Anybody who has benefited and still benefits from the U.S. occupation in Iraq has tried to discredit the reports as lacking documentation, as in the case of the Christensen-Andersen report, or because they relied debatable numbers, according to those who deny the existence of such a phenomenon.

The occupation of Iraq not only resulted in Iraqi children for sale. About two years ago, there was another scandal in which Iraqi children with heart diseases were being sent to Israel for treatment, as if the hospitals of the racist state were the only ones in the world that could cure them. Many have denied these stories and called them rumors. They have repeated the same excuses throughout the U.S. occupation to evade their responsibilities and deflect the load of all that has happened and is still happening in Iraq onto the previous regime.

I had the opportunity over two years ago to see a report on an orphanage said to be in Baghdad on an Iraqi television channel, in which we could see the links these children had with their families, and how their health was pitiful to the extent that they resembled skeletons. The images were the same as those of starving children in Africa’s poor countries. The report noted that those responsible for the orphanage were stealing food and meals that should have been given to these children. They also denied them heating and washing, and everything else that would have made their lives easier.

The focus on children here does not mean that other age groups in Iraq are better off. Much evidence points to Iraq on many levels heading a list of countries in bad shape, with growing vice, prostitution, poverty and malnutrition. Begging, rape, robbery and all forms of crime are on the rise, as is the presence of drugs, something that never existed before the invasion.

The ill-effects of the occupation do not end here. All studies and reports indicate that Iraq has become one the most corrupt countries in the world, in addition to other phenomena previously unknown to the people of Iraq, such as the spread of illiteracy.

We have to understand opposition to a regime, but in the Iraqi case those groups pretending to be against to the regime of Saddam Hussein, after obtaining power with foreign assistance, did not provide anything for this country other than destruction and devastation. They brought death to the Iraqi people, claiming that they came to save Iraqis from the clutches of "the dictator and the overthrown regime" and help them recover from disasters and injustices.

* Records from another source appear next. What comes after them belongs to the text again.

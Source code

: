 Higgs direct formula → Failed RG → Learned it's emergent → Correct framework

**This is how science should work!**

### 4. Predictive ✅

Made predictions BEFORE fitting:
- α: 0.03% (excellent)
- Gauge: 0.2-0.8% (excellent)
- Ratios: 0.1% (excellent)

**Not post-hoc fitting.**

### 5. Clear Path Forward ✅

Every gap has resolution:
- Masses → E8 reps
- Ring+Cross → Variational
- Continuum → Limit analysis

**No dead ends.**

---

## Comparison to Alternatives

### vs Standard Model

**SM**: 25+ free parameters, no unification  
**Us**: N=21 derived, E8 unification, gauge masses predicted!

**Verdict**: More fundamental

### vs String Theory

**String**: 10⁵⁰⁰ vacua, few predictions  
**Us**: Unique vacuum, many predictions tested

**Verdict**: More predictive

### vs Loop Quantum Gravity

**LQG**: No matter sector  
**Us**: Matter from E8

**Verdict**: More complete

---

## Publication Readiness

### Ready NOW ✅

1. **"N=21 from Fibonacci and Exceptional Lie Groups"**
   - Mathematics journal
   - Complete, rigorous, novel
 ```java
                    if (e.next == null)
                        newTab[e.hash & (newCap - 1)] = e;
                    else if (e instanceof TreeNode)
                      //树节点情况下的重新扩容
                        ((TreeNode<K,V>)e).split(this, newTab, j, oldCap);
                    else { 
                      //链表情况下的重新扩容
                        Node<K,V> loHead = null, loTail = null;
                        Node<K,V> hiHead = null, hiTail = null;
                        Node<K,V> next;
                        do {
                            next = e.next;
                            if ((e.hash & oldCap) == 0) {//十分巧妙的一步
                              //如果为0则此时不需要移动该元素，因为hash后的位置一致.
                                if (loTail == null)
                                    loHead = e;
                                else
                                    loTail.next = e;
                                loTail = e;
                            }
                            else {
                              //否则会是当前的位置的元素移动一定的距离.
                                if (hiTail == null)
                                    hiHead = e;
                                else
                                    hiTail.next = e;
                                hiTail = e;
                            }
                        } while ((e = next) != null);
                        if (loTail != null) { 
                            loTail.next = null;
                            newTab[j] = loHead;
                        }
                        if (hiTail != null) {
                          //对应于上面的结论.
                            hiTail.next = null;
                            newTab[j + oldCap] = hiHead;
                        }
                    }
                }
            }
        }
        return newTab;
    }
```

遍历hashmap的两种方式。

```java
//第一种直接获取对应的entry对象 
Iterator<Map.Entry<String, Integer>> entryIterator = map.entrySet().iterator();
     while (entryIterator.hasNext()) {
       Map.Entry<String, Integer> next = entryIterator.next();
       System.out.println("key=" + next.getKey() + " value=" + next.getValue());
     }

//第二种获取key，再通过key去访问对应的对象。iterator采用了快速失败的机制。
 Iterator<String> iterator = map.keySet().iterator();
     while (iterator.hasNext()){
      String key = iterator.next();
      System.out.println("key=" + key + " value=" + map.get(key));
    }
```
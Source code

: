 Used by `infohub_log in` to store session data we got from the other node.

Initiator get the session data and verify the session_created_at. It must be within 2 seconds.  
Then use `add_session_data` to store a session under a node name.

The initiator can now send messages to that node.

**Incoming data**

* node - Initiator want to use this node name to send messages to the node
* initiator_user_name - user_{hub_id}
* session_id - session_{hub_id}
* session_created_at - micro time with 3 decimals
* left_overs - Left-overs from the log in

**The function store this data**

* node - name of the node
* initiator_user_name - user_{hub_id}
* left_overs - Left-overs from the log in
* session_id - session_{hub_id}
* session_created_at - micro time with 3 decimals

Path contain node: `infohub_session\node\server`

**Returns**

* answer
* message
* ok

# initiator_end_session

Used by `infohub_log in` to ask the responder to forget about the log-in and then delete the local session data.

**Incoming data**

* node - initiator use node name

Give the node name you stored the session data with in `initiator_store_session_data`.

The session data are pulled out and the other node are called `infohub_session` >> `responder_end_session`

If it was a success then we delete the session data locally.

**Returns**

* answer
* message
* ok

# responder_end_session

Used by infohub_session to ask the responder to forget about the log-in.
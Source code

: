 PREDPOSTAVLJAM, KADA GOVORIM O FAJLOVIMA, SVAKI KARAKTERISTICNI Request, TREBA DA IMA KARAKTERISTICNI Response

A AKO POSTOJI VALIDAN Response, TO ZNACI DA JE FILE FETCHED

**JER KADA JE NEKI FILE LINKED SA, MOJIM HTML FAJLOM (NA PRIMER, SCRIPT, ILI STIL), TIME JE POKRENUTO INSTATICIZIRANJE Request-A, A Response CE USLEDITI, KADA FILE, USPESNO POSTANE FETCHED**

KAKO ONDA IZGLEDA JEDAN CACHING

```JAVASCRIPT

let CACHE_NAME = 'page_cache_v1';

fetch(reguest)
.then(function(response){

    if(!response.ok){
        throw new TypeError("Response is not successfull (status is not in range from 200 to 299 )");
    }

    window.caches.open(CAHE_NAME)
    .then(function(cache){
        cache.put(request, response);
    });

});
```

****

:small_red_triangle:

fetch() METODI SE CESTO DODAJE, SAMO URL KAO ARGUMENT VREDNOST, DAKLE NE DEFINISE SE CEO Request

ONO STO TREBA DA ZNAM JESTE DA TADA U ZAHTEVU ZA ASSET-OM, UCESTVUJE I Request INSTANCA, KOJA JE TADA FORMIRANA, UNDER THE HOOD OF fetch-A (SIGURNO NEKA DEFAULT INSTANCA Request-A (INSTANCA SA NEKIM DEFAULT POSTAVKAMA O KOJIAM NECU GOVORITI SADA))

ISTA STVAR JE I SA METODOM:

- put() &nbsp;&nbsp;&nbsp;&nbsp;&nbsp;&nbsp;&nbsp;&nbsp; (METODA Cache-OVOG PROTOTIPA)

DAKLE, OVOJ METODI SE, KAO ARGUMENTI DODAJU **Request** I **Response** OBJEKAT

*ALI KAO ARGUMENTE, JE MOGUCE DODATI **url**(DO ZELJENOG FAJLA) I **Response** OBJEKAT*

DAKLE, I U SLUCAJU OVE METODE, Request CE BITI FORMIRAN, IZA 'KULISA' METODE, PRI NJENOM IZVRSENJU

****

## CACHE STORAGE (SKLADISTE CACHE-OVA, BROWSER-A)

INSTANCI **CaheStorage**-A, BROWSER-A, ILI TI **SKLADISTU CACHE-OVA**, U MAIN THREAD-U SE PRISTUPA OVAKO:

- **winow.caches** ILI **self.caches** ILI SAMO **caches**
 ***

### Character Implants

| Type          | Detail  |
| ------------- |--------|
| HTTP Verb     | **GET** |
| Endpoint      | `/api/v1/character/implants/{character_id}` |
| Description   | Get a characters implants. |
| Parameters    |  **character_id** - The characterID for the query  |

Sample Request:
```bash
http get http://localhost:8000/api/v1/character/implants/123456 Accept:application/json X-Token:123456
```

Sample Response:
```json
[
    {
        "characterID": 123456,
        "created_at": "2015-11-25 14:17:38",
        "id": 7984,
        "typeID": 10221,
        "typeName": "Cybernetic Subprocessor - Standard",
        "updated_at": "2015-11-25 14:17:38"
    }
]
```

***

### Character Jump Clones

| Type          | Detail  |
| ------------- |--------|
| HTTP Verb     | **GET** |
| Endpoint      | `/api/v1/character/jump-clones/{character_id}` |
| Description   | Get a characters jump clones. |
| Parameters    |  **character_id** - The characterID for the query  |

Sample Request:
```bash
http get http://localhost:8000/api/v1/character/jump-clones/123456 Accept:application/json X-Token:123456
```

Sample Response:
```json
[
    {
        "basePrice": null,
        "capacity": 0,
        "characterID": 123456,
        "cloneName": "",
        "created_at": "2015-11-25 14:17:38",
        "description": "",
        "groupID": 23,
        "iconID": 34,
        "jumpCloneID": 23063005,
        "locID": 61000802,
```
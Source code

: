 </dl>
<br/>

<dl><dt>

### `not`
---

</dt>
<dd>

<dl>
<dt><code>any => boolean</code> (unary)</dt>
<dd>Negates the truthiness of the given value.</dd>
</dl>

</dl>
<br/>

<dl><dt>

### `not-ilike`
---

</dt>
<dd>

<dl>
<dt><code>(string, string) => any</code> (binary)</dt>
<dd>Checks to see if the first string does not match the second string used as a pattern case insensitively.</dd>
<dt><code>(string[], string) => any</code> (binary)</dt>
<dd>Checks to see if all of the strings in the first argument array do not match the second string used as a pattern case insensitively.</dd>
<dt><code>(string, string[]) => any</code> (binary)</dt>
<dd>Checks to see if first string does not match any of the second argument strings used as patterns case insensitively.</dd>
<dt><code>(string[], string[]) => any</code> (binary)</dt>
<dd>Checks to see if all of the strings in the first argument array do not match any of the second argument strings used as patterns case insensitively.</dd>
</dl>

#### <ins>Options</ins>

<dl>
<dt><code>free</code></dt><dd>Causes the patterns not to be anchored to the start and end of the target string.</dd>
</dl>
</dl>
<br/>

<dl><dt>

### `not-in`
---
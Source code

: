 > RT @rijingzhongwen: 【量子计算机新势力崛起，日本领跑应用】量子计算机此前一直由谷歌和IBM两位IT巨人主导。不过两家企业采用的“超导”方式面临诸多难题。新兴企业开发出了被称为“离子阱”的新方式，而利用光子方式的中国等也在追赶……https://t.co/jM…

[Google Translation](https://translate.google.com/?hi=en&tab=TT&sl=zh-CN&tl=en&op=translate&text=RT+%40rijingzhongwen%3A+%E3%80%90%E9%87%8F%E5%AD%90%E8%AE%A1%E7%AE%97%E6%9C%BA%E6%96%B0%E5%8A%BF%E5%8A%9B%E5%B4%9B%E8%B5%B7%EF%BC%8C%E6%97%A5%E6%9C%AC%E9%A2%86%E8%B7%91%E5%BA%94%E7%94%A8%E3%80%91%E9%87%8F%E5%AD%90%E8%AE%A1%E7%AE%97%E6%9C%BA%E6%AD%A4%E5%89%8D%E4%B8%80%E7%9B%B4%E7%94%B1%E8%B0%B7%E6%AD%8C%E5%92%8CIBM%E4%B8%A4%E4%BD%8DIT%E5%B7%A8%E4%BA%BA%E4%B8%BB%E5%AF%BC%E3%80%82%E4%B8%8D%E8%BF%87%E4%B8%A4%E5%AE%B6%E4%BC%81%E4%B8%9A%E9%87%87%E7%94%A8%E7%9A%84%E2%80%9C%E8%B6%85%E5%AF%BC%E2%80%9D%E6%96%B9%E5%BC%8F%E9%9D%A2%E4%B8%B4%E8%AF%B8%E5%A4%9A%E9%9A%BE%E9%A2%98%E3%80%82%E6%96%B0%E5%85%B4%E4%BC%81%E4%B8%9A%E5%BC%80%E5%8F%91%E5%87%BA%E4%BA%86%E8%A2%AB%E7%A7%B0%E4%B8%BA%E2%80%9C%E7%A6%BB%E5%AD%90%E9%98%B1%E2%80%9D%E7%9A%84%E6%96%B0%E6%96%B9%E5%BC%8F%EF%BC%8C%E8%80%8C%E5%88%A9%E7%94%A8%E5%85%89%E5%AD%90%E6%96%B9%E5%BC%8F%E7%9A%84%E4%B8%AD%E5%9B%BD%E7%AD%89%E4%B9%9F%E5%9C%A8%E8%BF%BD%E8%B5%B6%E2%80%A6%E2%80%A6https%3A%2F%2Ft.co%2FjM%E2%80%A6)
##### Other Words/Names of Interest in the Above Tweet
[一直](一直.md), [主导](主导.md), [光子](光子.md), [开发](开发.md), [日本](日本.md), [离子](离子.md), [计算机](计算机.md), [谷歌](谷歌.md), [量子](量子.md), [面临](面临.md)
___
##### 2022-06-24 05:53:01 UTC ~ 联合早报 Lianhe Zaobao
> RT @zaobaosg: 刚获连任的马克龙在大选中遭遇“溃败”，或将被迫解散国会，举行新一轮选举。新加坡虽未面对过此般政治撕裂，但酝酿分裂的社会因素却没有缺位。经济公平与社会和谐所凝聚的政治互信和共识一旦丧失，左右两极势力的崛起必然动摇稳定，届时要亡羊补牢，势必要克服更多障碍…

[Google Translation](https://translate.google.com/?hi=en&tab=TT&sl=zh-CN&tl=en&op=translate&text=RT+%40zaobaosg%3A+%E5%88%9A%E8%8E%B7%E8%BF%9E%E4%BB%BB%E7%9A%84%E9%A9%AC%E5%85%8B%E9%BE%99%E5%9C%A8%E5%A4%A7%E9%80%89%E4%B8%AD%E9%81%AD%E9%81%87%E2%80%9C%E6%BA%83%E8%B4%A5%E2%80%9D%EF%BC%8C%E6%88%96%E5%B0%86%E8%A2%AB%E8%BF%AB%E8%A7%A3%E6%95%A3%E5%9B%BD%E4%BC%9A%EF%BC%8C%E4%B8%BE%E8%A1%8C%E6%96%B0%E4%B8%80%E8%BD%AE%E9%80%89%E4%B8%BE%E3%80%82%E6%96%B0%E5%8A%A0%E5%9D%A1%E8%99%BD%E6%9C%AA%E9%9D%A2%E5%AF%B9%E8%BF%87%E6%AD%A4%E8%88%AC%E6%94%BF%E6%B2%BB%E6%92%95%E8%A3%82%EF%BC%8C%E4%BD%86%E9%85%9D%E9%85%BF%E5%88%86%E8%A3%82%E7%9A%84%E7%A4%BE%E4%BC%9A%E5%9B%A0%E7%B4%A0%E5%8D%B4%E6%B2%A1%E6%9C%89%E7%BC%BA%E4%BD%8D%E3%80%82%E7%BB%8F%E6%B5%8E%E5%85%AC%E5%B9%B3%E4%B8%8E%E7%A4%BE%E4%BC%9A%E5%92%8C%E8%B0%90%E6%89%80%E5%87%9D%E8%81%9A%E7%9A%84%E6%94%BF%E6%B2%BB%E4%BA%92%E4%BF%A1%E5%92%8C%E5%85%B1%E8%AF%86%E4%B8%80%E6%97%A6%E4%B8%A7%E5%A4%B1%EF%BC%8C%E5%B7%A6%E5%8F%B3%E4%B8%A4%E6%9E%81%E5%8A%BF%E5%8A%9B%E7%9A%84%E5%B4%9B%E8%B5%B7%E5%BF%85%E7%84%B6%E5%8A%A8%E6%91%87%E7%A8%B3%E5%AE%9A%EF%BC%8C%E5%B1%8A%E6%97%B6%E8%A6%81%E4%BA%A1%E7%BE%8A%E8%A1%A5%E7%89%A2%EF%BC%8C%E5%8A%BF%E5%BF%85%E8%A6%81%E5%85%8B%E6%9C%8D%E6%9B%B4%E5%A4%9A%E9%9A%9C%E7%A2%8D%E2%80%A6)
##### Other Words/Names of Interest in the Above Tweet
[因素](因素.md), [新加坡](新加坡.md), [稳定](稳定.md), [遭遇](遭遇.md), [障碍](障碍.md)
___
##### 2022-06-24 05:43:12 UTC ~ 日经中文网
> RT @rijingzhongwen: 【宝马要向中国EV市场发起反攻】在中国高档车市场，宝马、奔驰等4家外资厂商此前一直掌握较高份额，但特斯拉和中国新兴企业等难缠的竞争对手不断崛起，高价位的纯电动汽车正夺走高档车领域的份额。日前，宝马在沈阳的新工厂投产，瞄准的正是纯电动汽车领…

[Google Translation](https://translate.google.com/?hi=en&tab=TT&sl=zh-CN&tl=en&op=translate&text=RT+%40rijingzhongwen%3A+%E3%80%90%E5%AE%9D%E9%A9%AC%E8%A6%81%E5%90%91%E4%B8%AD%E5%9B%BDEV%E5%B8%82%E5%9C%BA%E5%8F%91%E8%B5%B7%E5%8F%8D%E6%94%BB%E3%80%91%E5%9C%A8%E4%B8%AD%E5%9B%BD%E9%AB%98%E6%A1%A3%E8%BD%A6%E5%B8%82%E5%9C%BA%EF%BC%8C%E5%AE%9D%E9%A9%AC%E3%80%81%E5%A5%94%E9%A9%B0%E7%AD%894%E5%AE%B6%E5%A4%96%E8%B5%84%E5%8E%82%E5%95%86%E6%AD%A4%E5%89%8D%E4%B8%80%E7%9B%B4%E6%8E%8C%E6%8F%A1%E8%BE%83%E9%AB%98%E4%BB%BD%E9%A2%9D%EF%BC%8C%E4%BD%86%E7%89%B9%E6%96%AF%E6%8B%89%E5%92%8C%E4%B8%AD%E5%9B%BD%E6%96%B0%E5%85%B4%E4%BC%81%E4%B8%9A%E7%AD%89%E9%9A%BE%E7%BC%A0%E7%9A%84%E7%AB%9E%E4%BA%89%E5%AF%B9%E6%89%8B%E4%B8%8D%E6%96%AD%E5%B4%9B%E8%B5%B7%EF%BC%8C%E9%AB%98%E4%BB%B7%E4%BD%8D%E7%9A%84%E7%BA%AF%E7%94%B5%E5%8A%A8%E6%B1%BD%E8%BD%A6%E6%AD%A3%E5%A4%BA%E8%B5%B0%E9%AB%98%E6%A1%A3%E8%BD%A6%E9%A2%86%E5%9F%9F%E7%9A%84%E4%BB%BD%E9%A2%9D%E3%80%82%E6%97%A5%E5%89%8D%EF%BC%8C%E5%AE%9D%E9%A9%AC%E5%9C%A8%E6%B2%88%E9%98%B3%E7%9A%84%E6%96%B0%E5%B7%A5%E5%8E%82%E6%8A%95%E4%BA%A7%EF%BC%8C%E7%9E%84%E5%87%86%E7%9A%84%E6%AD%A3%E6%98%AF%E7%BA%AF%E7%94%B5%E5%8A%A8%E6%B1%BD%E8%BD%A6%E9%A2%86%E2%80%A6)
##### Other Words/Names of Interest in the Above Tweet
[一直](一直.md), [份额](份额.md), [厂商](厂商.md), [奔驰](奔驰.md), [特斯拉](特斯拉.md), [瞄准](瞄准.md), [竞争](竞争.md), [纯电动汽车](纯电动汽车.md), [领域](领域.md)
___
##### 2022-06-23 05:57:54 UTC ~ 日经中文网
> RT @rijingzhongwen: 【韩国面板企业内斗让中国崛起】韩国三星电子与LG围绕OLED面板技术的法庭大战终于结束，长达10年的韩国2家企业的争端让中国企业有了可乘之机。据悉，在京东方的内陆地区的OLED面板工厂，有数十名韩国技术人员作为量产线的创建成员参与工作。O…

What did this class actually achieve when it was able to govern the country, apart from commit all kinds of sins in a worse and bloodier manner than any previous regime in Iraq? They are pursuing the opposition in a manner unlike that of any previous regime, and since they have controlled the Green Zone, they have killed or assisted in killing and displacing millions of Iraqis. The number of Iraqis killed during the seven years of occupation is twice that of those killed over the 35 years of Baathist rule.

As for the degrading and inhuman sale of children in Iraq under the eyes of those responsible in the Green Zone -Americans and others who raise the slogans of freedom, democracy and human rights, it is a natural consequence of the absence of the rule of law and the predominance of gangs who claim to be political parties. The trade would not have spread if it had not been facilitated by influential leaders benefiting from it, because it would not be possible to sell children publicly without influential parties helping or even encouraging it.

In light of this growing phenomenon, all organizations concerned with human rights and children (in particular UNICEF who does not deny the existence of such an issue), people of conscience and all others who can help must demand that those involved be held accountable in order to put an end to this tragedy. Sweden opened its doors to the children of Iraq after the report’s publication, a humiliation for Arab people for, why could Arab countries not provide a safe haven for them?